Professor Mark Davis
Imperial College, London
Pricing Weather Derivatives by Marginal Value
Weather derivatives are a classic incomplete market. This paper gives a preliminary exploration of weather derivative pricing using the >marginal substitution value or shadow price approach of mathematical economics. Accumulated heating degree days (HDD) and commodity prices are modelled as geometric Brownian motion, leading to explicit expressions for swap rates and option values.
9 February 2001
Professor Nicos Christofides
CQF, Imperial College, London
Valuation in incomplete markets
The classical approach to the pricing and hedging, of derivative instruments involves the construction and trading of a portfolio of basic assets so as to replicate the possible derivative payoffs. The whole approach is based on the no-arbitrage principle. In many markets, however, such replication is not always possible (the market is incomplete) either because of jumps in the underlying price process (as is the case with pricing credit derivatives), or because the underlying cannot be traded in the quantities needed (because of liquidity restrictions), or for a variety of other reasons. In such cases, the arbitrage considerations alone can only provide upper and lower bounds on the option price - not an exact value. The talk will develop the "pseudo-arbitrage" and "near-arbitrage" arguments which can form a sufficient basis for an exact pricing methodology. Computational pricing comparisons for some credit derivatives will be given.
Mr Andrew Smith
Bacon & Woodrow
Pricing beyond the curve
Wherever possible, practitioners seek to price derivatives in a way which is consistent with an observed yield curve. But some products extend beyond the observable yield curve. Simplistic extrapolation methods may be unstable and lead to predictable convexity losses on revaluation. This paper considers extrapolation methods which arise from Markovian models and are consistent with absence of arbitrage. We identify the long spot rate as the leading eigenvalue of an integral operator, and obtain asymptotic long bond formulas which extend the result of Dybvig, Ingersoll and Ross. We illustrate the techniques by pricing various long pension liabilities, expressed in currency terms, or relative to inflation, or defined by compounded inflation subject to caps and floors applied annually. Andrew Smith is an associate at Bacon & Woodrow, actuaries and consultants. He is responsible for the development and implementation of Monte Carlo worldwide capital market models. He applies these to pricing and risk management problems for financial institutions.
Beyond Black Scholes
3 November 2000
Professor Anthony Neuberger
London Business School
Rational bounds on the prices of exotic options
The paper explores the bounds which can be placed on the price of exotic options while making minimal assumptions about the price process. In particular, we identify the bounds on the price of a general barrier option given the price of a set of European call options. We show the hedging strategies which enforce those bounds. The hedging strategies are robust in that, after inception, trading occurs only when the barrier is breached. The hedge strategies put a floor on the maximum loss. The distribution of hedge errors under the strategy is compared with that under alternative strategies.

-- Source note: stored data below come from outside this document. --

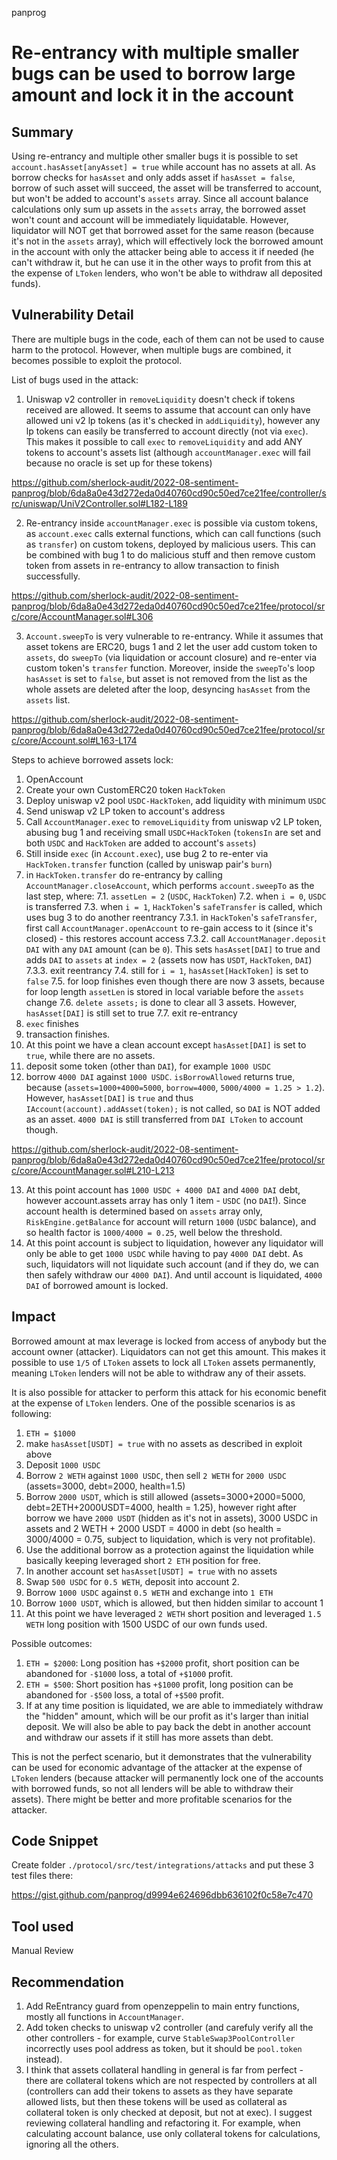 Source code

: panprog
# Re-entrancy with multiple smaller bugs can be used to borrow large amount and lock it in the account

## Summary

Using re-entrancy and multiple other smaller bugs it is possible to set `account.hasAsset[anyAsset] = true` while account has no assets at all. As borrow checks for `hasAsset` and only adds asset if `hasAsset = false`, borrow of such asset will succeed, the asset will be transferred to account, but won't be added to account's `assets` array. Since all account balance calculations only sum up assets in the `assets` array, the borrowed asset won't count and account will be immediately liquidatable. However, liquidator will NOT get that borrowed asset for the same reason (because it's not in the `assets` array), which will effectively lock the borrowed amount in the account with only the attacker being able to access it if needed (he can't withdraw it, but he can use it in the other ways to profit from this at the expense of `LToken` lenders, who won't be able to withdraw all deposited funds).

## Vulnerability Detail

There are multiple bugs in the code, each of them can not be used to cause harm to the protocol. However, when multiple bugs are combined, it becomes possible to exploit the protocol.

List of bugs used in the attack:

1. Uniswap v2 controller in `removeLiquidity` doesn't check if tokens received are allowed. It seems to assume that account can only have allowed uni v2 lp tokens (as it's checked in `addLiquidity`), however any lp tokens can easily be transferred to account directly (not via `exec`). This makes it possible to call `exec` to `removeLiquidity` and add ANY tokens to account's assets list (although `accountManager.exec` will fail because no oracle is set up for these tokens)

https://github.com/sherlock-audit/2022-08-sentiment-panprog/blob/6da8a0e43d272eda0d40760cd90c50ed7ce21fee/controller/src/uniswap/UniV2Controller.sol#L182-L189

2. Re-entrancy inside `accountManager.exec` is possible via custom tokens, as `account.exec` calls external functions, which can call functions (such as `transfer`) on custom tokens, deployed by malicious users. This can be combined with bug 1 to do malicious stuff and then remove custom token from assets in re-entrancy to allow transaction to finish successfully.

https://github.com/sherlock-audit/2022-08-sentiment-panprog/blob/6da8a0e43d272eda0d40760cd90c50ed7ce21fee/protocol/src/core/AccountManager.sol#L306

3. `Account.sweepTo` is very vulnerable to re-entrancy. While it assumes that asset tokens are ERC20, bugs 1 and 2 let the user add custom token to `assets`, do `sweepTo` (via liquidation or account closure) and re-enter via custom token's `transfer` function. Moreover, inside the `sweepTo`'s loop `hasAsset` is set to `false`, but asset is not removed from the list as the whole assets are deleted after the loop, desyncing `hasAsset` from the `assets` list.

https://github.com/sherlock-audit/2022-08-sentiment-panprog/blob/6da8a0e43d272eda0d40760cd90c50ed7ce21fee/protocol/src/core/Account.sol#L163-L174

Steps to achieve borrowed assets lock:

1. OpenAccount
2. Create your own CustomERC20 token `HackToken`
3. Deploy uniswap v2 pool `USDC-HackToken`, add liquidity with minimum `USDC`
4. Send uniswap v2 LP token to account's address
5. Call `AccountManager.exec` to `removeLiquidity` from uniswap v2 LP token, abusing bug 1 and receiving small `USDC+HackToken` (`tokensIn` are set and both `USDC` and `HackToken` are added to account's `assets`)
7. Still inside `exec` (in `Account.exec`), use bug 2 to re-enter via `HackToken.transfer` function (called by uniswap pair's `burn`)
7. in `HackToken.transfer` do re-entrancy by calling `AccountManager.closeAccount`, which performs `account.sweepTo` as the last step, where:
  7.1. `assetLen = 2` (`USDC`, `HackToken`)
  7.2. when `i = 0`, `USDC` is transferred
  7.3. when `i = 1`, `HackToken`'s `safeTransfer` is called, which uses bug 3 to do another reentrancy
    7.3.1. in `HackToken`'s `safeTransfer`, first call `AccountManager.openAccount` to re-gain access to it (since it's closed) - this restores account access
    7.3.2. call `AccountManager.deposit` `DAI` with any `DAI` amount (can be `0`). This sets `hasAsset[DAI]` to true and adds `DAI` to `assets` at `index = 2` (assets now has `USDT`, `HackToken`, `DAI`)
    7.3.3. exit reentrancy
  7.4. still for `i = 1`, `hasAsset[HackToken]` is set to `false`
  7.5. for loop finishes even though there are now 3 assets, because for loop length `assetLen` is stored in local variable before the `assets` change
  7.6. `delete assets;` is done to clear all 3 assets. However, `hasAsset[DAI]` is still set to true
  7.7. exit re-entrancy
8. `exec` finishes
9. transaction finishes.
10. At this point we have a clean account except `hasAsset[DAI]` is set to `true`, while there are no assets.
11. deposit some token (other than `DAI`), for example `1000 USDC`
12. borrow `4000 DAI` against `1000 USDC`. `isBorrowAllowed` returns true, because (`assets=1000+4000=5000`, `borrow=4000`, `5000/4000 = 1.25 > 1.2`). However, `hasAsset[DAI]` is `true` and thus `IAccount(account).addAsset(token);` is not called, so `DAI` is NOT added as an asset. `4000 DAI` is still transferred from `DAI LToken` to account though.

https://github.com/sherlock-audit/2022-08-sentiment-panprog/blob/6da8a0e43d272eda0d40760cd90c50ed7ce21fee/protocol/src/core/AccountManager.sol#L210-L213

13. At this point account has `1000 USDC + 4000 DAI` and `4000 DAI` debt, however account.assets array has only 1 item - `USDC` (no `DAI`!). Since account health is determined based on `assets` array only, `RiskEngine.getBalance` for account will return `1000` (`USDC` balance), and so health factor is `1000/4000 = 0.25`, well below the threshold.
14. At this point account is subject to liquidation, however any liquidator will only be able to get `1000 USDC` while having to pay `4000 DAI` debt. As such, liquidators will not liquidate such account (and if they do, we can then safely withdraw our `4000 DAI`). And until account is liquidated, `4000 DAI` of borrowed amount is locked.

## Impact

Borrowed amount at max leverage is locked from access of anybody but the account owner (attacker). Liquidators can not get this amount. This makes it possible to use `1/5` of `LToken` assets to lock all `LToken` assets permanently, meaning `LToken` lenders will not be able to withdraw any of their assets.

It is also possible for attacker to perform this attack for his economic benefit at the expense of `LToken` lenders. One of the possible scenarios is as following:

1. `ETH = $1000`
2. make `hasAsset[USDT] = true` with no assets as described in exploit above
3. Deposit `1000 USDC`
4. Borrow `2 WETH` against `1000 USDC`, then sell `2 WETH` for `2000 USDC` (assets=3000, debt=2000, health=1.5)
5. Borrow `2000 USDT`, which is still allowed (assets=3000+2000=5000, debt=2ETH+2000USDT=4000, health = 1.25), however right after borrow we have `2000 USDT` (hidden as it's not in assets), 3000 USDC in assets and 2 WETH + 2000 USDT = 4000 in debt (so health = 3000/4000 = 0.75, subject to liquidation, which is very not profitable).
6. Use the additional borrow as a protection against the liquidation while basically keeping leveraged short `2 ETH` position for free.
7. In another account set `hasAsset[USDT] = true` with no assets
8. Swap `500 USDC` for `0.5 WETH`, deposit into account 2.
9. Borrow `1000 USDC` against `0.5 WETH` and exchange into `1 ETH`
10. Borrow `1000 USDT`, which is allowed, but then hidden similar to account 1
11. At this point we have leveraged `2 WETH` short position and leveraged `1.5 WETH` long position with 1500 USDC of our own funds used.

Possible outcomes:
1. `ETH = $2000`: Long position has `+$2000` profit, short position can be abandoned for `-$1000` loss, a total of `+$1000` profit.
2. `ETH = $500`: Short position has `+$1000` profit, long position can be abandoned for `-$500` loss, a total of `+$500` profit.
3. If at any time position is liquidated, we are able to immediately withdraw the "hidden" amount, which will be our profit as it's larger than initial deposit. We will also be able to pay back the debt in another account and withdraw our assets if it still has more assets than debt. 

This is not the perfect scenario, but it demonstrates that the vulnerability can be used for economic advantage of the attacker at the expense of `LToken` lenders (because attacker will permanently lock one of the accounts with borrowed funds, so not all lenders will be able to withdraw their assets). There might be better and more profitable scenarios for the attacker.

## Code Snippet

Create folder `./protocol/src/test/integrations/attacks` and put these 3 test files there:

https://gist.github.com/panprog/d9994e624696dbb636102f0c58e7c470

## Tool used

Manual Review

## Recommendation

1. Add ReEntrancy guard from openzeppelin to main entry functions, mostly all functions in `AccountManager`.
2. Add token checks to uniswap v2 controller (and carefuly verify all the other controllers - for example, curve `StableSwap3PoolController` incorrectly uses pool address as token, but it should be `pool.token` instead).
3. I think that assets collateral handling in general is far from perfect - there are collateral tokens which are not respected by controllers at all (controllers can add their tokens to assets as they have separate allowed lists, but then these tokens will be used as collateral as collateral token is only checked at deposit, but not at exec). I suggest reviewing collateral handling and refactoring it. For example, when calculating account balance, use only collateral tokens for calculations, ignoring all the others. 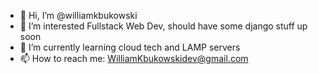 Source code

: - 👋 Hi, I’m @williamkbukowski
- 👀 I’m interested Fullstack Web Dev, should have some django stuff up soon
- 🌱 I’m currently learning cloud tech and LAMP servers
- 📫 How to reach me: WilliamKbukowskidev@gmail.com


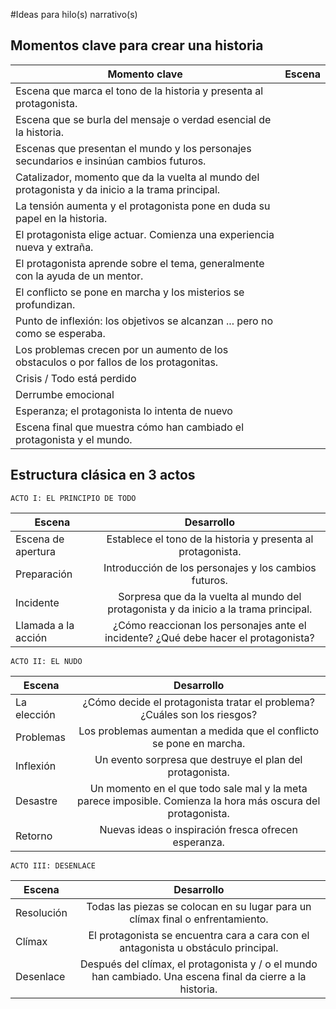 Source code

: #Ideas para hilo(s) narrativo(s)

## Momentos clave para crear una historia

| Momento clave        | Escena         | 
| ------------- |:-------------:| 
|Escena que marca el tono de la historia y presenta al protagonista.||
|Escena que se burla del mensaje o verdad esencial de la historia.||
|Escenas que presentan el mundo y los personajes secundarios e insinúan cambios futuros.||
|Catalizador, momento que da la vuelta al mundo del protagonista y da inicio a la trama principal.||
|La tensión aumenta y el protagonista pone en duda su papel en la historia.||
|El protagonista elige actuar. Comienza una experiencia nueva y extraña.||
|El protagonista aprende sobre el tema, generalmente con la ayuda de un mentor.||
|El conflicto se pone en marcha y los misterios se profundizan.||
|Punto de inflexión: los objetivos se alcanzan ... pero no como se esperaba.||
|Los problemas crecen por un aumento de los obstaculos o por fallos de los protagonitas.||
|Crisis / Todo está perdido||
|Derrumbe emocional||
|Esperanza; el protagonista lo intenta de nuevo||
|Escena final que muestra cómo han cambiado el protagonista y el mundo.||

## Estructura clásica en 3 actos

	ACTO I: EL PRINCIPIO DE TODO

| Escena        | Desarrollo       | 
| ------------- |:-------------:| 
|Escena de apertura|Establece el tono de la historia y presenta al protagonista.|
|Preparación| Introducción de los personajes y los cambios futuros.|
|Incidente|Sorpresa que da la vuelta al mundo del protagonista y da inicio a la trama principal.|
|Llamada a la acción|¿Cómo reaccionan los personajes ante el incidente? ¿Qué debe hacer el protagonista?|

	ACTO II: EL NUDO

| Escena        | Desarrollo       | 
| ------------- |:-------------:| 
|La elección|¿Cómo decide el protagonista tratar el problema? ¿Cuáles son los riesgos?|
|Problemas| Los problemas aumentan a medida que el conflicto se pone en marcha.|
|Inflexión|Un evento sorpresa que destruye el plan del protagonista.|
|Desastre |Un momento en el que todo sale mal y la meta parece imposible. Comienza la hora más oscura del protagonista.|
|Retorno|Nuevas ideas o inspiración fresca ofrecen esperanza.|

	ACTO III: DESENLACE

| Escena        | Desarrollo       | 
| ------------- |:-------------:| 
|Resolución|Todas las piezas se colocan en su lugar para un clímax final o enfrentamiento.|
|Clímax| El protagonista se encuentra cara a cara con el antagonista u obstáculo principal.|
|Desenlace|Después del clímax, el protagonista y / o el mundo han cambiado. Una escena final da cierre a la historia.|



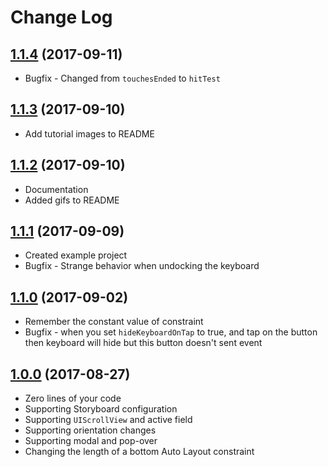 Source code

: 
# Change Log

## [1.1.4](https://github.com/Decybel07/SwiftyKeyboardObserver/tree/1.1.4) (2017-09-11)
* Bugfix - Changed from `touchesEnded` to `hitTest`

## [1.1.3](https://github.com/Decybel07/SwiftyKeyboardObserver/tree/1.1.3) (2017-09-10)
* Add tutorial images to README

## [1.1.2](https://github.com/Decybel07/SwiftyKeyboardObserver/tree/1.1.2) (2017-09-10)
* Documentation
* Added gifs to README

## [1.1.1](https://github.com/Decybel07/SwiftyKeyboardObserver/tree/1.1.1) (2017-09-09)
* Created example project
* Bugfix - Strange behavior when undocking the keyboard

## [1.1.0](https://github.com/Decybel07/SwiftyKeyboardObserver/tree/1.1.0) (2017-09-02)
* Remember the constant value of constraint
* Bugfix - when you set `hideKeyboardOnTap` to true, and tap on the button then keyboard will hide but this button doesn't sent event

## [1.0.0](https://github.com/Decybel07/SwiftyKeyboardObserver/tree/1.0.0) (2017-08-27)
* Zero lines of your code
* Supporting Storyboard configuration
* Supporting `UIScrollView` and active field
* Supporting orientation changes
* Supporting modal and pop-over
* Changing the length of a bottom Auto Layout constraint
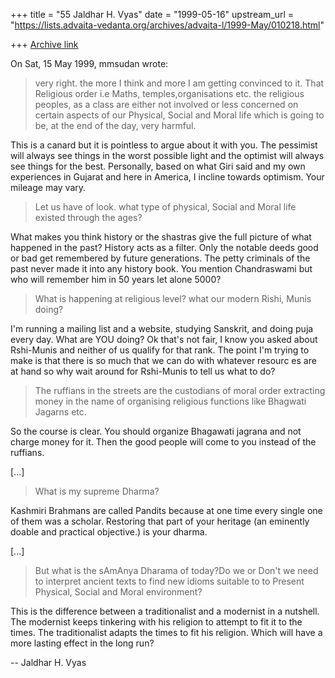 +++
title = "55 Jaldhar H. Vyas"
date = "1999-05-16"
upstream_url = "https://lists.advaita-vedanta.org/archives/advaita-l/1999-May/010218.html"

+++
[Archive link](https://lists.advaita-vedanta.org/archives/advaita-l/1999-May/010218.html)

On Sat, 15 May 1999, mmsudan wrote:

> very right. the more I think and more I am getting convinced to it. That
> Religious order i.e Maths, temples,organisations etc. the religious peoples,
> as a
> class are either not involved or less concerned  on certain
> aspects of our Physical, Social and Moral  life which is going to be, at the
> end of the day,
> very harmful.
>

This is a canard but it is pointless to argue about it with you.  The
pessimist will always see things in the worst possible light and the
optimist will always see things for the best.  Personally, based on what
Giri said and my own experiences in Gujarat and here in America, I incline
towards optimism.  Your mileage may vary.

> Let us have of look. what type of physical, Social and Moral life existed
> through the
> ages?
>

What makes you think history or the shastras give the full picture of what
happened in the past?  History acts as a filter.  Only the notable deeds
good or bad get remembered by future generations.  The petty criminals of
the past never made it into any history book.  You mention Chandraswami
but who will remember him in 50 years let alone 5000?

> What is happening at religious level? what our modern Rishi, Munis doing?

I'm running a mailing list and a website, studying Sanskrit, and doing
puja every day.  What are YOU doing?  Ok that's not fair, I know you asked
about Rshi-Munis and neither of us qualify for that rank.  The point I'm
trying to make is that there is so much that we can do with whatever
resourc
es are at hand so why wait around for Rshi-Munis to tell us what to
do?

> The ruffians in the streets are the
> custodians of moral order extracting  money in the name of organising
> religious
> functions like Bhagwati Jagarns etc.

So the course is clear.  You should organize Bhagawati jagrana and not
charge money for it.  Then the good people will come to you instead of the
ruffians.

[...]

> What is my supreme
> Dharma?

Kashmiri Brahmans are called Pandits because at one time every single one
of them was a scholar.  Restoring that part of your heritage (an
eminently doable and practical objective.) is your dharma.

[...]

>But what is the sAmAnya Dharama of today?Do we or Don't we
> need to
> interpret ancient texts to find new idioms suitable to to Present Physical,
> Social and Moral environment?

This is the difference between a traditionalist and a modernist in a
nutshell.  The modernist keeps tinkering with his religion to attempt to
fit it to the times.  The traditionalist adapts the times to fit his
religion.  Which will have a more lasting effect in the long run?

--
Jaldhar H. Vyas <jaldhar at braincells.com>

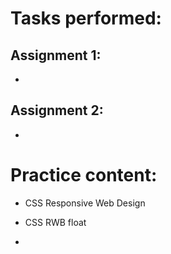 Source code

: # Tasks performed:
## Assignment 1:

- 

## Assignment 2:

- 

# Practice content:

- CSS Responsive Web Design

- CSS RWB float

- 
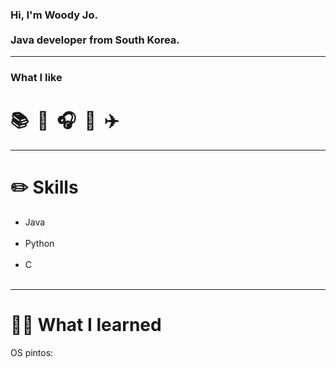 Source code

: <div align=left>
  
  ### Hi, I'm Woody Jo.<br><br>Java developer from South Korea.
  
  <hr>

  ### What I like
  <h1>📚&nbsp;&nbsp;🍳&nbsp;&nbsp;🎧&nbsp;&nbsp;📸&nbsp;&nbsp;✈️</h1>
  <hr>
  
  # ✏️ Skills
  
  <ul> 
      <li>Java</li><br>
      <li>Python</li><br>
      <li>C</li><br>
  </ul>
  <hr>

  <!-- Project start -->
  # 👨‍💻 What I learned

  OS pintos:  <a href="https://github.com/omokgosu/pintos-userprog"></a>

<!-- 
  ## SwiftUI
  <!-- ### [GitHubUser_Search](https://github.com/likewoody/GitHubUser_Search) 
 
  
  <h3><a href="https://github.com/likewoody/GitHubUser_Search" style="color: black; text-decoration: none;">GitHubUser_Search</a></h3>
  
  
  Platform : SwiftUI<br><br>
  Design pattern : Clean Architecture<br><br>
  Database : MVVM, CoreData<br><br>
  Dependency<br>
  - SDWebImageSwiftUI 3.1.3
  - Alamofire 5.10.2<br><br>

  <hr>
  <h3><a href="https://github.com/likewoody/RxSwift_Clean_Architecture" style="color: black; text-decoration: none;">RxSwift_Clean_Architecture</a></h3>
  
  Framework : UIKit<br><br>
  Design pattern : MVVM, Clean Architecture<br><br>
  Database : CoreData<br><br>
  Dependency<br>
  - RxSwift 6.8.0
  - Kingfisher 8.1.3
  - Snapkit 5.7.1
  - Alamofire 5.10.2<br><br>

  <hr>

  
  <!-- VINOBLE 
  <h3>
      <a href="https://github.com/likewoody/Vinoble" style="color: black; text-decoration: none;">Vinoble</a>
  </h3>

  ### Title : VINOBLE

  Platform : SwiftUI<br><br>
  Design pattern : TCA<br><br>
  Server : Flask<br><br>
  Database : MySQL, Firebase, SQLite<br><br>
  


  <!-- final showing skills visually 
  <!-- 1.가장 많이 사용하는 언어 --><!-- 2.Github stats 
  <!-- ![Top Langs](https://github-readme-stats.vercel.app/api/top-langs/?username=likewoody&layout=compact&theme=gruvbox)&nbsp;&nbsp;![Anurag's github stats](https://github-readme-stats.vercel.app/api?username=likewoody&show_icons=true&theme=gruvbox)
  -->

  

</div>
  



<!--
**likewoody/likewoody** is a ✨ _special_ ✨ repository because its `README.md` (this file) appears on your GitHub profile.

Here are some ideas to get you started:

- 🔭 I’m currently working on ...
- 🌱 I’m currently learning ...
- 👯 I’m looking to collaborate on ...
- 🤔 I’m looking for help with ...
- 💬 Ask me about ...
- 📫 How to reach me: ...
- 😄 Pronouns: ...
- ⚡ Fun fact: ...
-->
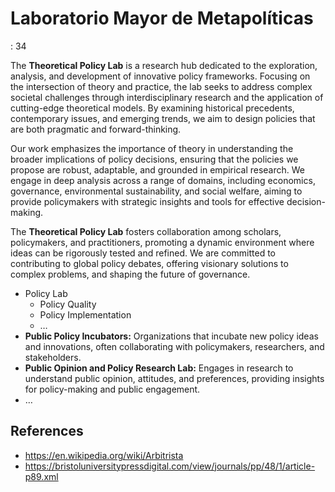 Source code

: # Laboratorio Mayor de Metapolíticas

: 34

The **Theoretical Policy Lab** is a research hub dedicated to the exploration, analysis, and development of innovative policy frameworks. Focusing on the intersection of theory and practice, the lab seeks to address complex societal challenges through interdisciplinary research and the application of cutting-edge theoretical models. By examining historical precedents, contemporary issues, and emerging trends, we aim to design policies that are both pragmatic and forward-thinking.

Our work emphasizes the importance of theory in understanding the broader implications of policy decisions, ensuring that the policies we propose are robust, adaptable, and grounded in empirical research. We engage in deep analysis across a range of domains, including economics, governance, environmental sustainability, and social welfare, aiming to provide policymakers with strategic insights and tools for effective decision-making.

The **Theoretical Policy Lab** fosters collaboration among scholars, policymakers, and practitioners, promoting a dynamic environment where ideas can be rigorously tested and refined. We are committed to contributing to global policy debates, offering visionary solutions to complex problems, and shaping the future of governance.

- Policy Lab
    - Policy Quality
    - Policy Implementation
    - …
- **Public Policy Incubators:** Organizations that incubate new policy ideas and innovations, often collaborating with policymakers, researchers, and stakeholders.
- **Public Opinion and Policy Research Lab:** Engages in research to understand public opinion, attitudes, and preferences, providing insights for policy-making and public engagement.
- …

## References

- https://en.wikipedia.org/wiki/Arbitrista
- https://bristoluniversitypressdigital.com/view/journals/pp/48/1/article-p89.xml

Professor Jean-Philippe Bouchaud
Science et Finance & CEA-Saclay
Historical option pricing: Smiles, skews and hedged Monte Carlo
In this seminar we will present recent advances in option pricing beyond Black-Scholes, in particular we will discuss the relationship between smile and skew/kurtosis in the terminal distribution. The main point is to understand why the smile survives to long maturity. From an empirical analysis of the statistics of stock prices, we will illustrate the impact of long-range volatility correlations on kurtosis and that of price-volatility correlations on skewness. In the light of this analysis, we will comment on recent multifractal models.
Volatility of Volatility
27 October 2000
Professor Stuart Hodges
FORC, Warwick Business School
The sampling properties of volatility cones
We extend the original work on volatility cones by Burghardt and Lane (1990) to consider of the sampling properties of the variance of variance (and the standard deviation of volatility) under a rich class of models that includes stochastic volatility and conditionally fat-tailed distributions. Because the volatility cone examines volatility at quite long horizons, the estimation requires the use of overlapping data. Our principal contribution is to identify the downward bias when estimation is done on an overlapping basis what this bias is and to derive an adjustment factor that approximates an unbiased estimate of the true variance of variance. Using the theory presented we test the bias adjustments to the standard deviation of volatility using simulations for both a GBM i.i.d. process and a non-i.i.d. process associated with the stochastic volatility model suggested by Heston (1993) and show that the bias becomes insignificant after making the theoretical adjustments. These results are relevant to those who must sell options and understand the nature of quadratic variation in asset prices and they provide clearer insights into the nature of hedging errors when options are dynamically hedged.
Professor M A H Dempster
Cambridge Systems Associates & Judge Institute
Pricing spread options with the Fast Fourier Transform
We investigate a method for pricing the generic spread option beyond the classical two-factor Black-Scholes framework by extending the fast Fourier Transform technique introduced by Carr & Madan (1999) to a multi-factor setting. The method is applicable to models in which the joint characteristic function of the underlying assets forming the spread is known analytically. This enables us to incorporate stochasticity in the volatility and correlation structure - a focus of concern for energy option traders - by introducing additional factors within an affine jump-diffusion framework. Furthermore, computational time does not increase significantly as additional random factors are introduced, since the fast Fourier Transform remains two dimensional in terms of the two entities defining the spread. This yields considerable advantage over Monte Carlo and PDE methods and numerical results are presented to this effect.
6 October 2000
Dr William Shadwick
The Risk Partnership
Pricing and hedging options: Some cautionary notes on the Emperor's tailoring
The options business is a remarkable example of the power of financial modelling. The path from the results of Black Scholes and Merton to the current vast and still growing market is a complex interplay of theory and implementation. An essential component of the latter is the computation of option prices and sensitivities. It is an unfortunate fact that industry standards for these computations are far from optimal even in simple cases. Significant unnecessary exposures are undoubtedly arising as a result. I will illustrate some of the difficulties and discuss their significance for the finance industry now and in the near future. As well as offering some speculations as to how we came to this position, I will suggest some remedies.
Dr Robert Barnes
UBS Warburg, London
Doing the Splits
Split capital invest trust instruments are listed on the stock exchange as shares, but perhaps they are more accurately valued as equity derivatives.